# INSTALL: packages

In [1]:
pip install ipynb

Note: you may need to restart the kernel to use updated packages.


You should consider upgrading via the 'c:\Users\info\AppData\Local\Programs\Python\Python310\python.exe -m pip install --upgrade pip' command.


In [2]:
pip install graphviz

Note: you may need to restart the kernel to use updated packages.


You should consider upgrading via the 'c:\Users\info\AppData\Local\Programs\Python\Python310\python.exe -m pip install --upgrade pip' command.


In [3]:
import os
import pickle
from WalletClustering_MIH import iterMultiInputClustering_chunks
from graphviz import Digraph
import pandas as pd

# EXECUTE: WalletClustering_AddressIdentification notebook

In [4]:
%run WalletClustering_AddressIdentification.ipynb # also includes running WalletClustering_neo4jConnect notebook
# methods & variables of notebook can be referenced

In [None]:
# only to remember lists
assocBlacklist = pickle.load(open('output\\assocBlacklist.pickle', 'rb'))
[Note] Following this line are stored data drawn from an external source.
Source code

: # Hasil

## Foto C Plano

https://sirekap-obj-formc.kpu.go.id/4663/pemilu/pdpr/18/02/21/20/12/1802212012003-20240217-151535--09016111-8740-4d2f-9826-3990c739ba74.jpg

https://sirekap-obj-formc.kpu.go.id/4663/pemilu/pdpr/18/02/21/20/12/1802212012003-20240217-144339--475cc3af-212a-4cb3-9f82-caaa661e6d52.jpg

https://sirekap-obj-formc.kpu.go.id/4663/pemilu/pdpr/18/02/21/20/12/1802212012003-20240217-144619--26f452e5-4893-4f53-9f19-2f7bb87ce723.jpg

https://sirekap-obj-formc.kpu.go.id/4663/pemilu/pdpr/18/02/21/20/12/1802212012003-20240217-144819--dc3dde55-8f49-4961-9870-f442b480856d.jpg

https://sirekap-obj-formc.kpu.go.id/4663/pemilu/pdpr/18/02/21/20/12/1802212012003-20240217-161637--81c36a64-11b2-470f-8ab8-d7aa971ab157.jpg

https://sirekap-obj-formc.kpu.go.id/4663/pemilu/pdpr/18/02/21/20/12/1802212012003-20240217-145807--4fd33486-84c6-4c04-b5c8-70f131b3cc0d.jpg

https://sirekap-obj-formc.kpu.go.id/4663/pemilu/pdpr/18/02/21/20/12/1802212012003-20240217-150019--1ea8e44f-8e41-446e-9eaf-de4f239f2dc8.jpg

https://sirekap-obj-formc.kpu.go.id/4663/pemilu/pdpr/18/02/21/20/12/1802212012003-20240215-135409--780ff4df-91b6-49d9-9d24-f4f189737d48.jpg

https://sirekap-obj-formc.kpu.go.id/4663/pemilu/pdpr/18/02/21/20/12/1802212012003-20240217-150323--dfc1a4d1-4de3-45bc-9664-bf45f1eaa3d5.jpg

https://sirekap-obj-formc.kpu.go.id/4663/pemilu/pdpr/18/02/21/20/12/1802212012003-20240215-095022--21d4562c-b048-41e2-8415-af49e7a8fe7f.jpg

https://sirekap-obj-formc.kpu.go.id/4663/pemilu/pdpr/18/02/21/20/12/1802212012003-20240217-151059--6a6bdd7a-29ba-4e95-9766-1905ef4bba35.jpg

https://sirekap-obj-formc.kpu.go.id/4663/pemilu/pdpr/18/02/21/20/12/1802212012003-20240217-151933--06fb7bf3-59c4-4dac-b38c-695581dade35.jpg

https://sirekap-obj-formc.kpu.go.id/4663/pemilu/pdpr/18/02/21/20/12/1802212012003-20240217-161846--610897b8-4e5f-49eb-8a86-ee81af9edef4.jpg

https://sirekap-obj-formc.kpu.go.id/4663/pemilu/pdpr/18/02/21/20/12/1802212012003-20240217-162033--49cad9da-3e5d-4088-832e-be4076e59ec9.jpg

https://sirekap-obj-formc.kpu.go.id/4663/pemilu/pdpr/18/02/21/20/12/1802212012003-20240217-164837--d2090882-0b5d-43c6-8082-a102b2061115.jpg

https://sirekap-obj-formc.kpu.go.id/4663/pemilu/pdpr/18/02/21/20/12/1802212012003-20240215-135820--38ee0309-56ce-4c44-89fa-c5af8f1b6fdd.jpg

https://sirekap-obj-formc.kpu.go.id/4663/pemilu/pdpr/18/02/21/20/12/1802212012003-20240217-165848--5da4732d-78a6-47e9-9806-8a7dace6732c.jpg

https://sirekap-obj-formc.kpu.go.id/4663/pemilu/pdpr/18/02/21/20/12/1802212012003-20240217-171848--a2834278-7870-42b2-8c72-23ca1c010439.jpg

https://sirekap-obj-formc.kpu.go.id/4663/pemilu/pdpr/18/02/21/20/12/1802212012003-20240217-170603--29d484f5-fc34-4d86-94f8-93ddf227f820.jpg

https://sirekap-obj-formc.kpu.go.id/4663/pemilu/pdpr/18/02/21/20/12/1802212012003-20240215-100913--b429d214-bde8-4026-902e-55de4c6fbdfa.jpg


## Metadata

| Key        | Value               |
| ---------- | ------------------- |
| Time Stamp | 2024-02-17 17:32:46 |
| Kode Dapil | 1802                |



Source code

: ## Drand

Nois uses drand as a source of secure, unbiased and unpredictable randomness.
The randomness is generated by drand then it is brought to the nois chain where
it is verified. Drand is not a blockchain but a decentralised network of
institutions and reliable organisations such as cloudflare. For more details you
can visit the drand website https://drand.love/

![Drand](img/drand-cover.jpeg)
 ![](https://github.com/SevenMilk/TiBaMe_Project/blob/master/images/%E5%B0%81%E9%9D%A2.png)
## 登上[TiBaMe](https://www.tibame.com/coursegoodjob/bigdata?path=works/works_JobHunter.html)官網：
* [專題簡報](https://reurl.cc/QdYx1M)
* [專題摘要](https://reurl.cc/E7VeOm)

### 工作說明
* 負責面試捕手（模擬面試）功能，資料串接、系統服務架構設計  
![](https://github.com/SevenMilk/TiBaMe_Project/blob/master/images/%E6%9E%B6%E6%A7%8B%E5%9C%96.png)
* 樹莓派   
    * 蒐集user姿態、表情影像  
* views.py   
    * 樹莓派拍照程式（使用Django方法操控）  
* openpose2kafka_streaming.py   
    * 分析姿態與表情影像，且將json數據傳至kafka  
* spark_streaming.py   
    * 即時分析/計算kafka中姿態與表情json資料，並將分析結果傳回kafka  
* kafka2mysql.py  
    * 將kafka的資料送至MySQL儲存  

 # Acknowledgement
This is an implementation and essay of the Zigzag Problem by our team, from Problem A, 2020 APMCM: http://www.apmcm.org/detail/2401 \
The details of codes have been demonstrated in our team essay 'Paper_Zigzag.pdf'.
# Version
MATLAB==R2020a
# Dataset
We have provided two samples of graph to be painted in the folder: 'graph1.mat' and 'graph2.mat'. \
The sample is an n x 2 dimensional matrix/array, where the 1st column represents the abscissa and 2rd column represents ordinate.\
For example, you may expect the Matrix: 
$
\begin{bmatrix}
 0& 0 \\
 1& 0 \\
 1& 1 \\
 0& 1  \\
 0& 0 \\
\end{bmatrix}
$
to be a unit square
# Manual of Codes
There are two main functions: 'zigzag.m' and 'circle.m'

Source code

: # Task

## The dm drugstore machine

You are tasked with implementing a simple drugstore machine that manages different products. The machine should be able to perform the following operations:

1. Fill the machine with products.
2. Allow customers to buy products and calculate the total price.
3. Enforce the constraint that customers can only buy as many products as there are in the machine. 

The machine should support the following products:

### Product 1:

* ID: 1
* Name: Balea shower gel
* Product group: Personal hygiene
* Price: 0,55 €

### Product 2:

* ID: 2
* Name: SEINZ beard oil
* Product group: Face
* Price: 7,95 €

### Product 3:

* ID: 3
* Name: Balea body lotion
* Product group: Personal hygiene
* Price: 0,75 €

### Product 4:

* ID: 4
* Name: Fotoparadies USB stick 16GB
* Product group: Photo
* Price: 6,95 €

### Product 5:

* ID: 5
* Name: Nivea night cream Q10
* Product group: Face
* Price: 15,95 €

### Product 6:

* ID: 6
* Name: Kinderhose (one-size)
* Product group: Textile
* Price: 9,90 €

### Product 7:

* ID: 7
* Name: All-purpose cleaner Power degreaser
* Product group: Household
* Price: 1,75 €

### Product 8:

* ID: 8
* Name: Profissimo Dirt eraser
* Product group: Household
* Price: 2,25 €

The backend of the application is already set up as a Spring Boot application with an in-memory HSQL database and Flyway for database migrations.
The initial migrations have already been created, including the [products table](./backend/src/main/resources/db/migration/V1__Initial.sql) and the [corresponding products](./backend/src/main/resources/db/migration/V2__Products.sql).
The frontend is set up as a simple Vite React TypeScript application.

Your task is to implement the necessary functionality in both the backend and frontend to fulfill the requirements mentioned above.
# DEFINE: Make graph of flows

## check for blacklisted association

In [None]:
#check if association is part of blacklisted associations
def assocBlacklistCheck(association, blacklistToCheckAgainst = assocBlacklist):
    if association in assocBlacklist:
        return True
    else:
        return False

## query for input address association

In [None]:
def getAssoc(address, blacklistCheck = 'on'):
    # return association of input address
    assocTemplate = '''
    MATCH (a:Address {address: "%s"})
    RETURN a.association
    '''

    association = conn.query(assocTemplate % address, db='neo4j')
    
    if association[0][0] is None:
        # run MI heuristic on address and query again
        addresses, association = iterMultiInputClustering_chunks(address) #should also flag new association in neo4J
        return association

    else:
        if blacklistCheck == 'on':
            if assocBlacklistCheck(association, assocBlacklist):
                #throw exception in case association is blacklisted
                raise Exception('Blacklist')
            else:
                return association[0][0]
        else:
            return association[0][0]

## gather input and output addresses to association

In [None]:
def get_Inputs(query_Input):
    response = conn.query(query_Input, db='neo4j')
    rows_list = []
    for record in response:
        dict1 = {}
        new_row = {'Input_Addresses':record[0]._properties["address"],
        'Value_Received_from_Inp':record[1], 'Value_Send_from_Inp':record[2], 
        'Transaction_ID':record[3], 'Association':record[4]}
        dict1.update(new_row)
        rows_list.append(dict1)
    input_df = pd.DataFrame(rows_list) 
    return input_df  

In [None]:
def get_Outputs(query_Output):
    response = conn.query(query_Output, db='neo4j')
    rows_list = []
    for record in response:
        dict1 = {}
        new_row = {'Output_Addresses':record[0]._properties["address"],
        'Value_send_to_Outp':record[1], 'Value_rec_from_Outp':record[2],
        'Transaction_ID':record[3], 'Association':record[4]}
        dict1.update(new_row)
        rows_list.append(dict1)
    output_df = pd.DataFrame(rows_list) 
    return output_df

In [None]:
#get all addresses and their associations that are either output or input to an association (user)
def getInputs_Outputs(association):
    
    query_for_Outputs = """
    Match (a:Address {association: "%s"})-[send:SENDS]->(t:Transaction)-[r:RECEIVES]->(out:Address)
    return out as Output_Addresses, send.value as Value_send_to_Outp,r.value as Value_rec_from_Outp,
     t.txid as Transaction_ID, out.association as Association"""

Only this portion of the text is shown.